Eccoci qua dunque, a dire di una raccolta antologica (parte dei remix in essa contenuti aveva già visto la luce su vari mix e mini-CD) che alterna discrete intuizioni a riletture che nulla aggiungono agli originali (quindi inutili, più che brutte) e trova ragione di esistere nell’unico remix affidato alle mani magiche di Paul Oakenfold e nel solo inedito in programma. L’inedito si chiama Never Enough ed è un ispiratissimo omaggio a Jimi Hendrix – i modelli di riferimento sono Purple Haze e Crosstown Traffic – sorprendente solo per chi, di memoria corta, non ricordi che Purple Haze fu nelle scalette concertistiche dei giovani Cure per un paio di anni almeno. Il remix curato da Oakenfold è quello di Close To Me. Il geniale produttore vi aggiunge una scansione ritmica hip hop, accentua la presenza dell’organo e inventa intarsi fiatistici stupefacenti: quando verso la fine tromba e sax si scambiano linee prossime al dixie scappa quasi da applaudire.
Niente di così eccitante si ascolta nell’altra decina di remix sottoposti alla nostra attenzione. Piacciono la nuova versione di A Forest, più nervosa, aggressiva, veloce, e la Inbetween Days resa tutto ritmo da un William Orbit dal quale ci si sarebbe però attesi più coraggio. L’ombra di electro che si allunga sull’inizio di Fascination Street fa appena in tempo a intrigare che già è sparita. The Walk e Hot Hot Hot!!!, già molto danzerine in originale, nulla acquisiscono in ballabilità da riverniciature pressoché invisibili.
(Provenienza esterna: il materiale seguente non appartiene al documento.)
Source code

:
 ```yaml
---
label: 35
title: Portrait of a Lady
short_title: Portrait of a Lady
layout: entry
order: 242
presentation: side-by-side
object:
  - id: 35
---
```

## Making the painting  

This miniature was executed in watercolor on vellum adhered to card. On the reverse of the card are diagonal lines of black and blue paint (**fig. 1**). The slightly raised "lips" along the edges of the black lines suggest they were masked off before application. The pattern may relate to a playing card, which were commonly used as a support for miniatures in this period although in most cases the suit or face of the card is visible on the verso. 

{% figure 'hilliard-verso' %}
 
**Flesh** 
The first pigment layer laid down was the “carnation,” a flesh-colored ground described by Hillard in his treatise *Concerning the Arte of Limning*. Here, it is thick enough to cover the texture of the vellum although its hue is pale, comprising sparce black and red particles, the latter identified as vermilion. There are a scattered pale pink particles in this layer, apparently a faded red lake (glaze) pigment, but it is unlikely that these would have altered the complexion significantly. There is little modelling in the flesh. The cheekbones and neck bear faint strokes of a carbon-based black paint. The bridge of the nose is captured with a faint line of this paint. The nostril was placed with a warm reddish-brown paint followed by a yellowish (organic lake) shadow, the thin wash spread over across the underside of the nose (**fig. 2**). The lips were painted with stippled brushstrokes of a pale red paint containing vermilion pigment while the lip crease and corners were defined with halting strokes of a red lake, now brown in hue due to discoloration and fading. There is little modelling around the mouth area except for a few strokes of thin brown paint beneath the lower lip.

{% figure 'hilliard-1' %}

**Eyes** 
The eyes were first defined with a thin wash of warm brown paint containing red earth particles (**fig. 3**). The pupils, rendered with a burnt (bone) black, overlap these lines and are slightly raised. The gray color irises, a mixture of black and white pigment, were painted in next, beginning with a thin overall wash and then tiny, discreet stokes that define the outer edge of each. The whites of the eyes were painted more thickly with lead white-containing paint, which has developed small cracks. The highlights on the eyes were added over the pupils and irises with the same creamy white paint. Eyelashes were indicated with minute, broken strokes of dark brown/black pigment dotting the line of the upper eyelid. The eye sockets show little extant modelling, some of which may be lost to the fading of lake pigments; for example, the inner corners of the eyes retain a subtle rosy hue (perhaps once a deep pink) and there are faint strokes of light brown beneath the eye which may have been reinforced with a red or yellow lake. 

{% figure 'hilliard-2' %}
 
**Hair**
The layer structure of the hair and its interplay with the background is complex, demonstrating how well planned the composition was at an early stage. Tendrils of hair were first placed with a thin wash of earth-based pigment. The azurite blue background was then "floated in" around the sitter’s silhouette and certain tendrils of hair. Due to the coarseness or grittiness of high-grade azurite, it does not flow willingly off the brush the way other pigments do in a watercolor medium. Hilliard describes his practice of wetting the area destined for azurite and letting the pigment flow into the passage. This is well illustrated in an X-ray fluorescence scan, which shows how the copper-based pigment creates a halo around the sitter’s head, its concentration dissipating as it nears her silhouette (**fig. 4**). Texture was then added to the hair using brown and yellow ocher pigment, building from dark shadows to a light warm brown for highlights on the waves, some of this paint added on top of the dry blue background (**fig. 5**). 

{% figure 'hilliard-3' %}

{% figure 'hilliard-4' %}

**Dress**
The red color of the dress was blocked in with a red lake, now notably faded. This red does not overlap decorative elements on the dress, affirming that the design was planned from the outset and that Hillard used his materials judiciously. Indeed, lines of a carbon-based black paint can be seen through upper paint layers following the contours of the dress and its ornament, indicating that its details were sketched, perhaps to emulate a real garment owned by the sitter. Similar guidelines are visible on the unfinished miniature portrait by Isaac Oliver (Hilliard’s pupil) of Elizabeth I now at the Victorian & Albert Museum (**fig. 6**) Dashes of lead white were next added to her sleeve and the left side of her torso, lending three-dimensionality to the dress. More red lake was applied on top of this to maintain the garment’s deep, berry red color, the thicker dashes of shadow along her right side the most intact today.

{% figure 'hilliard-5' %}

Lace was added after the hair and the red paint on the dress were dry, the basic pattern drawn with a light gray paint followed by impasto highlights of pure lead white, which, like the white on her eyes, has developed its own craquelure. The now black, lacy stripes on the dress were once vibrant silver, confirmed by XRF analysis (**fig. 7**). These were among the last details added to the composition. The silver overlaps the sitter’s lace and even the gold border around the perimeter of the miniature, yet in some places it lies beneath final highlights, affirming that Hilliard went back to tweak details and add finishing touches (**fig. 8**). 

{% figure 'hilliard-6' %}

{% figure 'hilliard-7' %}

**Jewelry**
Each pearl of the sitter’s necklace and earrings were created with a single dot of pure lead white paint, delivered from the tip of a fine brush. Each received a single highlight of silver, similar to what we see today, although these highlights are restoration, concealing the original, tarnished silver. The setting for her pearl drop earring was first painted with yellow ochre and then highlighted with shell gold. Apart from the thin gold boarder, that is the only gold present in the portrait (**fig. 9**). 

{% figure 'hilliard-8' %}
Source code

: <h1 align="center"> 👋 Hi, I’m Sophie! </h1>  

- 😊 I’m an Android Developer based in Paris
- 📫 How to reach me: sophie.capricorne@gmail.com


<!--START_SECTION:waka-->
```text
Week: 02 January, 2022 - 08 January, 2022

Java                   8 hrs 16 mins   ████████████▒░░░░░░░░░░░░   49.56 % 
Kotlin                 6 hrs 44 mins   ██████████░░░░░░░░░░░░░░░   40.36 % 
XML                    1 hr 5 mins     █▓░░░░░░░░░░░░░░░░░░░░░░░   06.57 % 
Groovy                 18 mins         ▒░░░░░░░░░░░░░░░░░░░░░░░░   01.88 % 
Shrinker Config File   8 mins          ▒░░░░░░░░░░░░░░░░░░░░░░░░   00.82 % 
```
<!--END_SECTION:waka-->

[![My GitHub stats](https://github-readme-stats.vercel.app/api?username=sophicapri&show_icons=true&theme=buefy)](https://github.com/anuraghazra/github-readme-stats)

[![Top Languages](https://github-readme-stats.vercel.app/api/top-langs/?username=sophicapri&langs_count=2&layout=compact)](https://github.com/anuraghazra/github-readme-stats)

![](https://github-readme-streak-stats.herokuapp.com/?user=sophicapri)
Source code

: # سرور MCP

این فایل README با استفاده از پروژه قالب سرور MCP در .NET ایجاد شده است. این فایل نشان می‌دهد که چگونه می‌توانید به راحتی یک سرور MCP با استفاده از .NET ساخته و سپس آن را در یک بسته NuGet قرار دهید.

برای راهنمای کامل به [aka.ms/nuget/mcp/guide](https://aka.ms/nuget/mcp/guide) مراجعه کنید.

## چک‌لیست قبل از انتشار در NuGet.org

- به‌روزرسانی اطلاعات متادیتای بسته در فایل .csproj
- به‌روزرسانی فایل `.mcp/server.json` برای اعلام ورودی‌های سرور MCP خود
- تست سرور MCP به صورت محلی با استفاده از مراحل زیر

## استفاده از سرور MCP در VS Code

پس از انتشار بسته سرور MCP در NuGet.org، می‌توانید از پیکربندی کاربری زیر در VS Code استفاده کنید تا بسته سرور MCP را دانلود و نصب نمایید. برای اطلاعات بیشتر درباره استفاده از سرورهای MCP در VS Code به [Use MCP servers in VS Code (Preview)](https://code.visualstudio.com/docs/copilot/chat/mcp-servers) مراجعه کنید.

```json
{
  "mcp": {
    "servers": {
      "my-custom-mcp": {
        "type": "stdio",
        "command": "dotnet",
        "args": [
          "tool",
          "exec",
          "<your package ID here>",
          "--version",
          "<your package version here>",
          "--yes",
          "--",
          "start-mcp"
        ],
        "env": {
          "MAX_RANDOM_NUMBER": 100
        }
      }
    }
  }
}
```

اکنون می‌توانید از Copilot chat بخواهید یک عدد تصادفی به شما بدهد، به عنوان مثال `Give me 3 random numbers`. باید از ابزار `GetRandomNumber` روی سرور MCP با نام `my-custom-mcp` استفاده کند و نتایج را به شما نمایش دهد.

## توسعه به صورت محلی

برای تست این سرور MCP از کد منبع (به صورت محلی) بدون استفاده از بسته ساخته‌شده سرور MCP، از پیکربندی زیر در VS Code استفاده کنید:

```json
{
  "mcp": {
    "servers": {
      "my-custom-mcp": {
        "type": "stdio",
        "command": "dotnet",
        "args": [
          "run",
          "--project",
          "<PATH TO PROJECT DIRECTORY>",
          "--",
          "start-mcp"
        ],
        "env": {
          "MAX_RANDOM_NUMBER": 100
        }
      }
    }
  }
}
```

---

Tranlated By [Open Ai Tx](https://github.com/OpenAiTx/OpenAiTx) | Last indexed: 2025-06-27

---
L’incedere funky di Lullaby è un pochino accentuato, ma non si fanno rivoluzioni nemmeno da quelle parti.
“Mixed Up” resta in mezzo al guado. Non osa giocare la carta della radicalità e in un campionato, quello dei remix, dove solo la vittoria conta si accontenta di pareggiare.
Pubblicato per la prima volta, in forma diversa, in Avventure immaginarie, Giunti, 1996.